Li no inicio do mês um texto incrível da Mirian Goldenberg que me impressionou muitíssimo em sua simplicidade e profundidade. Nele, ela conta sobre um sonho que teve dias antes do seu aniversário, em que uma escritora a diz, em tom profético: “Tem que zerar para encontrar o que você realmente quer.” Em seguida, Mirian conta sobre o incêndio que ela enfrentou junto ao marido no prédio em que viviam, onde, ao serem os últimos resgatados, no telhado, os bombeiros a orientam a entrarem rapidamente no que restou do apartamento e recolherem o que desejassem, pois o prédio seria evacuado.
Ela então descreve os objetos que salvou: canetas que usava para escrever, um caderno, seus óculos e o telefone.
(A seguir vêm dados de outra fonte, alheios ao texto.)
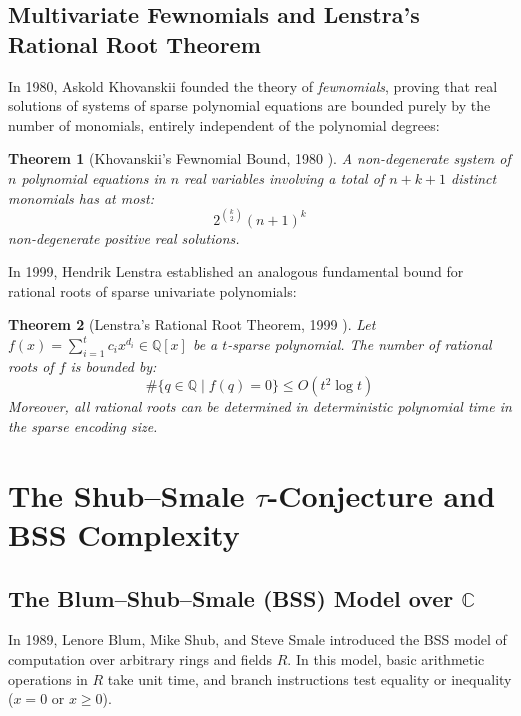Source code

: \documentclass[11pt,a4paper]{article}
\newtheorem{theorem}{Theorem}[section]
\theoremstyle{definition}
\begin{document}
\subsection{Multivariate Fewnomials and Lenstra's Rational Root Theorem}

In 1980, Askold Khovanskii \cite{khovanskii1980} founded the theory of \emph{fewnomials}, proving that real solutions of systems of sparse polynomial equations are bounded purely by the number of monomials, entirely independent of the polynomial degrees:

\begin{theorem}[Khovanskii's Fewnomial Bound, 1980 \cite{khovanskii1980}]\label{thm:khovanskii}
A non-degenerate system of $n$ polynomial equations in $n$ real variables involving a total of $n + k + 1$ distinct monomials has at most:
\begin{equation}\label{eq:khovanskii_bound}
2^{\binom{k}{2}} (n + 1)^k
\end{equation}
non-degenerate positive real solutions.
\end{theorem}

In 1999, Hendrik Lenstra \cite{lenstra1999} established an analogous fundamental bound for rational roots of sparse univariate polynomials:

\begin{theorem}[Lenstra's Rational Root Theorem, 1999 \cite{lenstra1999}]\label{thm:lenstra}
Let $f(x) = \sum_{i=1}^t c_i x^{d_i} \in \mathbb{Q}[x]$ be a $t$-sparse polynomial. The number of rational roots of $f$ is bounded by:
\begin{equation}\label{eq:lenstra_bound}
\# \{ q \in \mathbb{Q} \mid f(q) = 0 \} \le O(t^2 \log t)
\end{equation}
Moreover, all rational roots can be determined in deterministic polynomial time in the sparse encoding size.
\end{theorem}

\section{The Shub--Smale $\tau$-Conjecture and BSS Complexity}

\subsection{The Blum--Shub--Smale (BSS) Model over $\mathbb{C}$}

In 1989, Lenore Blum, Mike Shub, and Steve Smale \cite{blum1989} introduced the BSS model of computation over arbitrary rings and fields $R$. In this model, basic arithmetic operations in $R$ take unit time, and branch instructions test equality or inequality ($x = 0$ or $x \ge 0$).
\end{document}
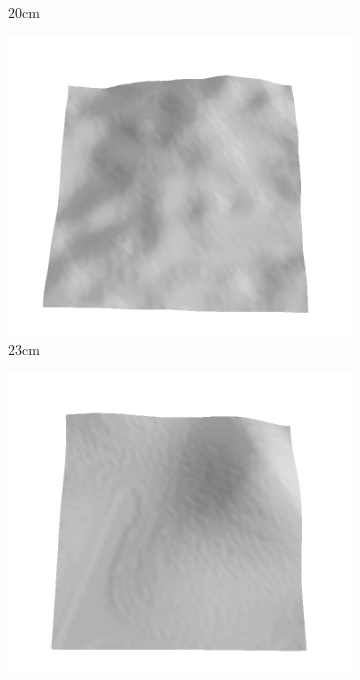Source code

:\documentclass[../document.tex]{subfiles}
\begin{document}
\begin{figure}[htbp]
\begin{subfigure}[b]{0.19\textwidth}
    \caption{$20$cm}
    \end{subfigure}
    \begin{subfigure}[b]{0.19\textwidth}
    \includegraphics[width=\linewidth]{../img/5/train/all/23-patch-3d-majavi-14.png}
    \caption{$23$cm}
    \end{subfigure}
    \begin{subfigure}[b]{0.19\textwidth}
    \includegraphics[width=\linewidth]{../img/5/train/all/26-patch-3d-majavi-15.png}

\end{subfigure}
\end{figure}
\end{document}
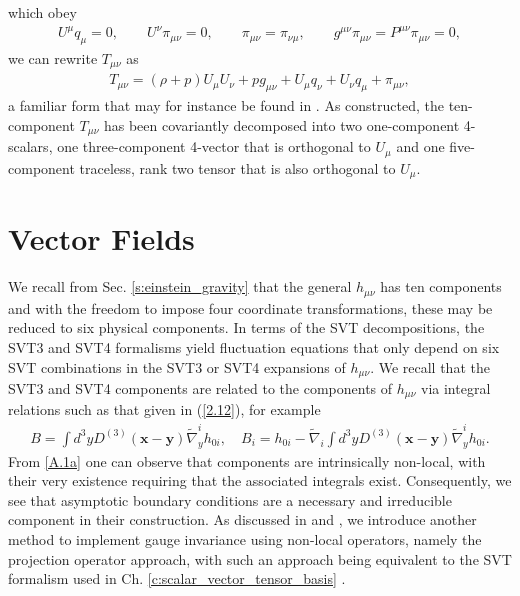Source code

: %
which obey
%
\begin{eqnarray}
U^{\mu}q_{\mu}=0,\qquad U^{\nu}\pi_{\mu\nu}=0,\qquad \pi_{\mu\nu}=\pi_{\nu\mu},\qquad g^{\mu\nu}\pi_{\mu\nu}=P^{\mu\nu}\pi_{\mu\nu}=0,
\label{E5}
\end{eqnarray}
%
we can rewrite $T_{\mu\nu}$ as
%
\begin{eqnarray}
T_{\mu\nu}=(\rho+p)U_{\mu}U_{\nu}+pg_{\mu\nu}+U_{\mu}q_{\nu}+U_{\nu}q_{\mu}+\pi_{\mu\nu},
\label{E6}
\end{eqnarray}
%
a familiar form that may for instance be found in \cite{ellis_maartens_maccallum_2009}. As constructed, the ten-component $T_{\mu\nu}$ has been covariantly decomposed into two one-component 4-scalars, one three-component  4-vector that is orthogonal to $U_{\mu}$ and one five-component traceless, rank two tensor that is also orthogonal  to $U_{\mu}$.

\section{Vector Fields}
\label{aas:vector_fields}

We recall from Sec. \ref{s:einstein_gravity} that the general $h_{\mu\nu}$ has ten components and with the freedom to impose four coordinate transformations, these may be reduced to six physical components. In terms of the SVT decompositions, the SVT3 and SVT4 formalisms yield fluctuation equations that only depend on six SVT combinations in the SVT3 or SVT4 expansions of $h_{\mu\nu}$. We recall that the SVT3 and SVT4 components are related to the components of $h_{\mu\nu}$ via integral relations such as that given in (\ref{2.12}), for example
%
\begin{eqnarray}
B=\int d^3yD^{(3)}(\mathbf{x}-\mathbf{y})\tilde{\nabla}_y^ih_{0i},\quad B_i=h_{0i}-\tilde{\nabla}_i\int d^3yD^{(3)}(\mathbf{x}-\mathbf{y})\tilde{\nabla}_y^ih_{0i}.
\label{A.1a}
\end{eqnarray}
%
From \eqref{A.1a} one can observe that components are intrinsically non-local, with their very existence requiring that the associated integrals exist. Consequently, we see that asymptotic boundary conditions are a necessary and irreducible component in their construction. As discussed in \cite{mannheim_2005} and \cite{amarasinghe_2019}, we introduce another method to implement gauge invariance using non-local operators, namely the projection operator approach, with such an approach being equivalent to the SVT formalism used in Ch. \ref{c:scalar_vector_tensor_basis} .


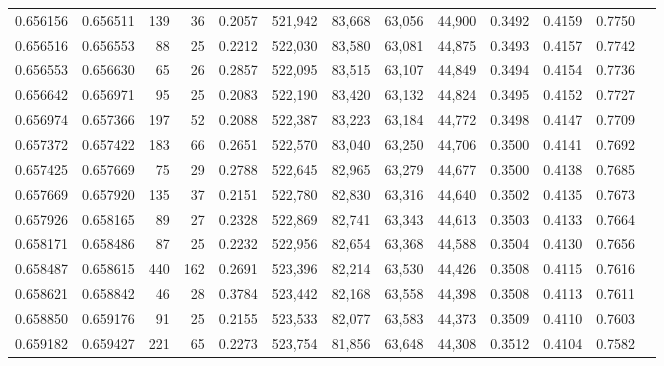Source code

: \begin{tabular}{rrrrrrrrrrrrr}
0.656156 & 0.656511 &   139 &  36 &                                     0.2057 & 521,942 &  83,668 &  63,056 &  44,900 & 0.3492 & 0.4159 & 0.7750 \\
0.656516 & 0.656553 &    88 &  25 &                                     0.2212 & 522,030 &  83,580 &  63,081 &  44,875 & 0.3493 & 0.4157 & 0.7742 \\
0.656553 & 0.656630 &    65 &  26 &                                     0.2857 & 522,095 &  83,515 &  63,107 &  44,849 & 0.3494 & 0.4154 & 0.7736 \\
0.656642 & 0.656971 &    95 &  25 &                                     0.2083 & 522,190 &  83,420 &  63,132 &  44,824 & 0.3495 & 0.4152 & 0.7727 \\
0.656974 & 0.657366 &   197 &  52 &                                     0.2088 & 522,387 &  83,223 &  63,184 &  44,772 & 0.3498 & 0.4147 & 0.7709 \\
0.657372 & 0.657422 &   183 &  66 &                                     0.2651 & 522,570 &  83,040 &  63,250 &  44,706 & 0.3500 & 0.4141 & 0.7692 \\
0.657425 & 0.657669 &    75 &  29 &                                     0.2788 & 522,645 &  82,965 &  63,279 &  44,677 & 0.3500 & 0.4138 & 0.7685 \\
0.657669 & 0.657920 &   135 &  37 &                                     0.2151 & 522,780 &  82,830 &  63,316 &  44,640 & 0.3502 & 0.4135 & 0.7673 \\
0.657926 & 0.658165 &    89 &  27 &                                     0.2328 & 522,869 &  82,741 &  63,343 &  44,613 & 0.3503 & 0.4133 & 0.7664 \\
0.658171 & 0.658486 &    87 &  25 &                                     0.2232 & 522,956 &  82,654 &  63,368 &  44,588 & 0.3504 & 0.4130 & 0.7656 \\
0.658487 & 0.658615 &   440 & 162 &                                     0.2691 & 523,396 &  82,214 &  63,530 &  44,426 & 0.3508 & 0.4115 & 0.7616 \\
0.658621 & 0.658842 &    46 &  28 &                                     0.3784 & 523,442 &  82,168 &  63,558 &  44,398 & 0.3508 & 0.4113 & 0.7611 \\
0.658850 & 0.659176 &    91 &  25 &                                     0.2155 & 523,533 &  82,077 &  63,583 &  44,373 & 0.3509 & 0.4110 & 0.7603 \\
0.659182 & 0.659427 &   221 &  65 &                                     0.2273 & 523,754 &  81,856 &  63,648 &  44,308 & 0.3512 & 0.4104 & 0.7582 \\

\end{tabular}
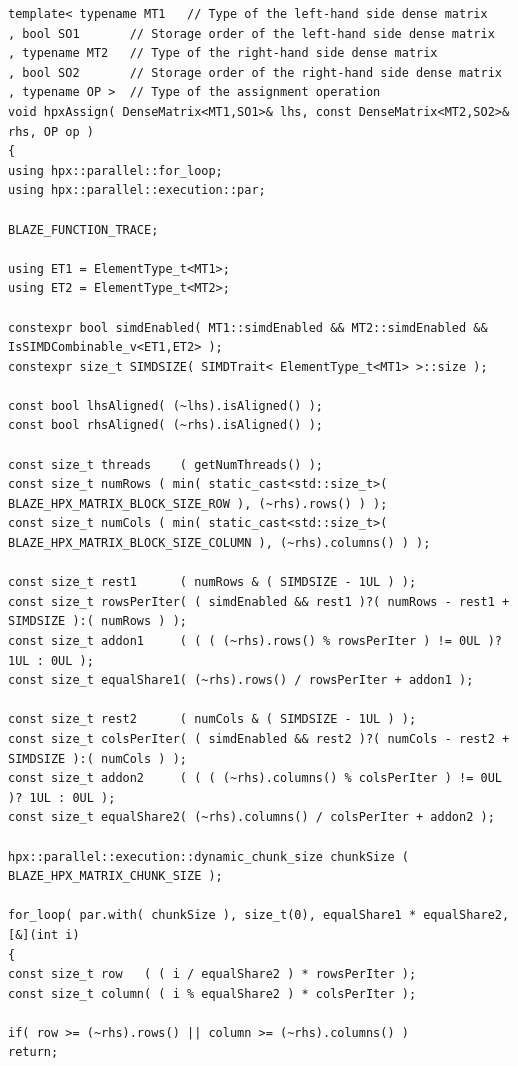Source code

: \begin{lstlisting}[float,floatplacement=H,caption= {New implementation of Assign function for HPX backend in Blaze.}, label={new_hpx_backend}]
template< typename MT1   // Type of the left-hand side dense matrix
, bool SO1       // Storage order of the left-hand side dense matrix
, typename MT2   // Type of the right-hand side dense matrix
, bool SO2       // Storage order of the right-hand side dense matrix
, typename OP >  // Type of the assignment operation
void hpxAssign( DenseMatrix<MT1,SO1>& lhs, const DenseMatrix<MT2,SO2>& rhs, OP op )
{
using hpx::parallel::for_loop;
using hpx::parallel::execution::par;

BLAZE_FUNCTION_TRACE;

using ET1 = ElementType_t<MT1>;
using ET2 = ElementType_t<MT2>;

constexpr bool simdEnabled( MT1::simdEnabled && MT2::simdEnabled && IsSIMDCombinable_v<ET1,ET2> );
constexpr size_t SIMDSIZE( SIMDTrait< ElementType_t<MT1> >::size );

const bool lhsAligned( (~lhs).isAligned() );
const bool rhsAligned( (~rhs).isAligned() );

const size_t threads    ( getNumThreads() );
const size_t numRows ( min( static_cast<std::size_t>( BLAZE_HPX_MATRIX_BLOCK_SIZE_ROW ), (~rhs).rows() ) );
const size_t numCols ( min( static_cast<std::size_t>( BLAZE_HPX_MATRIX_BLOCK_SIZE_COLUMN ), (~rhs).columns() ) );

const size_t rest1      ( numRows & ( SIMDSIZE - 1UL ) );
const size_t rowsPerIter( ( simdEnabled && rest1 )?( numRows - rest1 + SIMDSIZE ):( numRows ) );
const size_t addon1     ( ( ( (~rhs).rows() % rowsPerIter ) != 0UL )? 1UL : 0UL );
const size_t equalShare1( (~rhs).rows() / rowsPerIter + addon1 );

const size_t rest2      ( numCols & ( SIMDSIZE - 1UL ) );
const size_t colsPerIter( ( simdEnabled && rest2 )?( numCols - rest2 + SIMDSIZE ):( numCols ) );
const size_t addon2     ( ( ( (~rhs).columns() % colsPerIter ) != 0UL )? 1UL : 0UL );
const size_t equalShare2( (~rhs).columns() / colsPerIter + addon2 );

hpx::parallel::execution::dynamic_chunk_size chunkSize ( BLAZE_HPX_MATRIX_CHUNK_SIZE );

for_loop( par.with( chunkSize ), size_t(0), equalShare1 * equalShare2, [&](int i)
{
const size_t row   ( ( i / equalShare2 ) * rowsPerIter );
const size_t column( ( i % equalShare2 ) * colsPerIter );

if( row >= (~rhs).rows() || column >= (~rhs).columns() )
return;


\end{lstlisting}
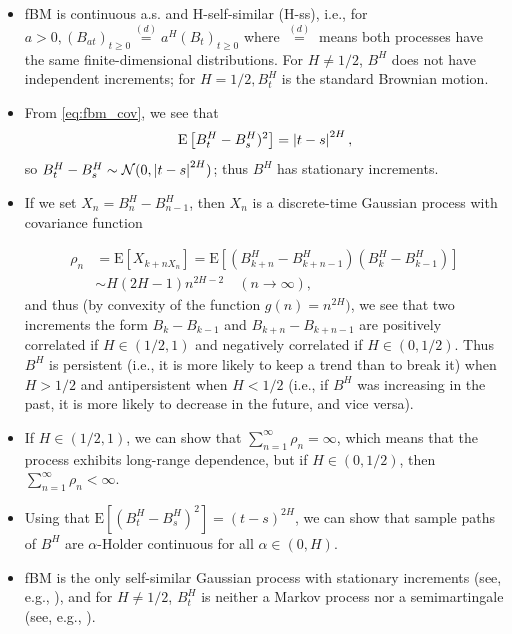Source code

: \documentclass[11pt]{article}
\newcommand{\expt}[1]{\mathrm{E}\left[#1\right]}
\begin{document}
\begin{itemize}
	\item fBM is continuous a.s. and H-self-similar (H-ss), i.e., for $a>0, (B_{at})_{t \ge 0}  \overset{(d)}{=} a^H (B_t)_{t \ge 0}$ where $ \overset{(d)}{=}$ means both processes have the same finite-dimensional distributions. For $H \neq 1/2$, $B^H$ does not have independent increments; for $H=1/2, B^H_t$ is the standard Brownian motion. 
	\item From \eqref{eq:fbm_cov}, we see that 
	\begin{equation*}
	\expt{B_t^H-B_s^H)^2}=\abs{t-s}^{2H},
	\end{equation*}
so $B_t^H-B_s^H \sim \mathcal{N}(0,\left\lvert t-s\right\rvert^{2H})$; thus $B^H$ has stationary increments.
\item If we set $X_n=B^H_n-B^H_{n-1}$, then $X_n$ is a  discrete-time Gaussian process with covariance function

\begin{align*}
\rho_n&=\expt{X_{k+n X_n}}=\expt{\left(B_{k+n}^H -B^H_{k+n-1}\right)\left(B_{k}^H -B^H_{k-1}\right)}\\
&\sim H (2H-1) n^{2H-2}\quad (n \rightarrow \infty),
\end{align*}
and thus (by convexity of the function $g(n) = n^{2H})$, we see that two increments the form $B_k-B_{k-1}$ and $B_{k+n}-B_{k+n-1}$ are positively correlated if $H  \in (1/2,1)$ and negatively correlated if $H \in (0,1/2)$. Thus $B^H$ is persistent (i.e., it is more likely to keep a trend than to break it) when $H>1/2$ and antipersistent when $H<1/2$ (i.e., if $B^H$ was increasing in the past, it is more likely to decrease in the future, and vice versa).

\item If $H \in (1/2,1)$, we can show that $\sum_{n=1}^\infty \rho_n= \infty$, which means that the process exhibits long-range dependence, but if $H \in(0, 1/2)$, then  $\sum_{n=1}^\infty \rho_n< \infty$.

\item Using that $\expt{(B^H_t- B^H_s)^2} = (t-s)^{2H}$, we can show that sample paths of $B^H$ are $\alpha$-H\:older continuous for all $\alpha \in (0,H)$.
\item fBM is the only self-similar Gaussian process with stationary increments (see, e.g., \cite{marquardt2006fractional}), and for $H\neq 1/2$, $B^H_t$ is neither a Markov process nor a semimartingale (see, e.g., \cite{nualart2006malliavin}).
\end{itemize}
\end{document}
E conclui o texto relacionando seu sonho com esse evento traumático do incêndio, pensando em tudo que zerou e o que ela decidiu salvar e o que de fato resta quando tudo zera. Ela relembra a questão que diz já ter se feito por diversas vezes, que confesso também eu já ter feito também: se minha casa pegasse fogo, o que eu salvaria? O que nos é mais caro? O que é de fato insubstituível?
Ao ler o texto de Mirian, emocionei-me ao final quando ela afirma o quanto essa experiência a fez marcar a escrita como sua salvação, tal como Clarice Lispector (motivo pelo qual o caderno e as canetas fossem seus objetos eleitos para o resgate). Lembrei também de uma frase que sempre guardo e que sempre me intrigou, de Jean Yves-Leloup: “Se minha casa pegasse fogo, eu salvaria o fogo”. O que significa isso? O que o fogo faz? Talvez pensar que nada resiste a ele, que tudo pode em instantes tornar-se cinza e pó seja algo que nos faça prestar mais atenção na utilidade por trás dos objetos, no motivo de acumularmos o que acumulamos. Eu entendo salvar o fogo enquanto salvar a nossa força vital, salvar o sentido. Eu tento, também, salvar meu fogo, mesmo aqui sentada no conforto do meu lar-ilusão, íntegro demais.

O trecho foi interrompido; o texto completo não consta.